Rodri Baster (Barcelona, 1971) pasa unas 200 noches al año fuera de casa, de avión en avión, surcando el mundo y ocupándose de sus clientes, así que hemos tenido suerte de pillarle dentro. “Viajar tanto al principio es agradable”, cuenta “luego, con los años, cuesta. Pero forma parte de tu trabajo y te tienes que adaptar”. Entre sus descubrimientos han estado jugadores como Dani Alves, Eric Bailly, Felipe Melo, Iago Aspas, Aleix Vidal o Carlos Soler, entre otros.

Empezó de agente hace 25 años, cuando trabajaba como fisioterapeuta y licenciado en Educación Física, tratando con futbolistas jóvenes. Poco después fundó la empresa de representación Promoesport que ahora cumple 20 años, tiene 90 empleados, sedes en varios países y ha realizado unas 2.000 transacciones. “Antes todo era diferente: éramos menos agentes, y más solitarios, no se estilaban las empresas ni se exportaba tanto talento. Ahora los jugadores se mueven mucho y eso te obliga a tener más estructura”, asegura Baster, que se muestra muy agradecido a todos los profesionales que trabajan en su empresa, y a sus familias, “que nos aguantan y no pueden disponer de gran parte de nuestro tiempo”.

El mercado futbolístico, como tantos otros mercados, se ha visto afectado por los últimos eventos mundiales, como la pandemia o la Guerra de Ucrania (no en vano, Promoesport tiene oficina en Rusia y algún cliente en el país invadido). “Son cosas que nos ponen en jaque”, dice.

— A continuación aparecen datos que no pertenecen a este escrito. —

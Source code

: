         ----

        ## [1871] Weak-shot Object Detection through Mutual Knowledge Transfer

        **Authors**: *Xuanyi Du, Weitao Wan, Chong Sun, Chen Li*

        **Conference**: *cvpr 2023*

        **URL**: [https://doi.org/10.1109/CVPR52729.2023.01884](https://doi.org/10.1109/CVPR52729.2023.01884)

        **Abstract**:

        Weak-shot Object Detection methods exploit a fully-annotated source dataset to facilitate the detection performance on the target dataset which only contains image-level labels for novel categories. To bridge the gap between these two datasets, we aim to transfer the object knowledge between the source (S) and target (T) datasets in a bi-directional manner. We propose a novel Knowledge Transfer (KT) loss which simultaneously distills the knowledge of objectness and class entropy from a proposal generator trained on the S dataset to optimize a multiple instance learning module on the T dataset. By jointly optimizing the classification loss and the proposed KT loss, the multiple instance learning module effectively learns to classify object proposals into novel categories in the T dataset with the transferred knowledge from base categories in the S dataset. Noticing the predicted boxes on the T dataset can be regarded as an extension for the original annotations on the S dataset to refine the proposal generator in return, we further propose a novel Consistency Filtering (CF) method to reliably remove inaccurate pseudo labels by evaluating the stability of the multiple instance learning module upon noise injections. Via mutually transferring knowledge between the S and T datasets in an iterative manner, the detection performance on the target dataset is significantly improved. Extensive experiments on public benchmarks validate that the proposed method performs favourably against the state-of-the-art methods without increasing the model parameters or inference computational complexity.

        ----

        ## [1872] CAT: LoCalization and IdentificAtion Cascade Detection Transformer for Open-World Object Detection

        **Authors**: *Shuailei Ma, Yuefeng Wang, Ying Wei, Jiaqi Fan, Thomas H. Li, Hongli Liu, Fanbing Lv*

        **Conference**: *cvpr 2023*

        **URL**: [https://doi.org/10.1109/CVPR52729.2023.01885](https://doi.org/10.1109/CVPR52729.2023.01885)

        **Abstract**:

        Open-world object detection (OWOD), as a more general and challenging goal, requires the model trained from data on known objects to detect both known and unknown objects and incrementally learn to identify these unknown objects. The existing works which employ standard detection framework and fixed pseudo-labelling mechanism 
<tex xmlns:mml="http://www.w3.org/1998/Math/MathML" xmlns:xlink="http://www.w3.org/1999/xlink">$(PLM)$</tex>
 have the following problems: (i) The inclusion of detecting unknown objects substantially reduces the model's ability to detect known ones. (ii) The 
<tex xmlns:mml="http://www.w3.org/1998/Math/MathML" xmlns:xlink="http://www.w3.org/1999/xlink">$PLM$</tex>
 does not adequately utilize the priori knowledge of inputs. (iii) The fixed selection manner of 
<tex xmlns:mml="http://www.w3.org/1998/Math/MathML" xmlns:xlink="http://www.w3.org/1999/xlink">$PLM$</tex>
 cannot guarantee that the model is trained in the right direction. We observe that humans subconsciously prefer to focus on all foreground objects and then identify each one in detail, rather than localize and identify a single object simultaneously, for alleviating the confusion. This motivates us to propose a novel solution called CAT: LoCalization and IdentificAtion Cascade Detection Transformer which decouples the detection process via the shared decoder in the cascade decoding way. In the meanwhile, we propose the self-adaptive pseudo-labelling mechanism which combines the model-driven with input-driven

Su trabajo, en general, consiste en posibilitar los fichajes (negociando los contratos, representando al jugador o al club), pero también en dar un servicio 360: diseñar la carrera de cada deportista, ocupándose desde asuntos de la vida personal (como el colegio de los hijos o el domicilio) al rendimiento en el campo, pasando, claro está, por los asuntos financieros y jurídicos. Por supuesto, la comunicación y el marketing. “Todo ello en un mundo global”, añade Baster, “hoy es difícil desarrollarte profesionalmente en el mismo sitio donde naces”.

Existe la percepción de que los jugadores cobran mucho, tal vez demasiado: “Está justificado si alguien lo paga: así es el mercado”, dice el agente, aunque reconoce que, si bien hay algunas estrellas con sueldos estratosféricos, “el 95% de los jugadores del fútbol mundial son trabajadores del fútbol”, explica. Cobran bien, mejor que la media, pero tienen carreras muy cortas en un sector muy competitivo. Se percibe también cierta nostalgia, en algunos sectores, de un futbol menos espectacularizado, menos enfocado al negocio. “Esa es una polémica poco productiva”, dice Baster, “son cambios que se van dando en la sociedad, el futbol es una ‘atracción’ para todo el mundo y en España esta industria da trabajo a 300.000 personas”.

¿Y el futuro? “Este verano será restrictivo, habrá transacciones caras, como siempre, pero no creo que nos espere un mercado brillante, con mucha transacción. Espero que en 2023 volvamos a la situación prepandemia, con un crecimiento del 12 o el 14%”, concluye.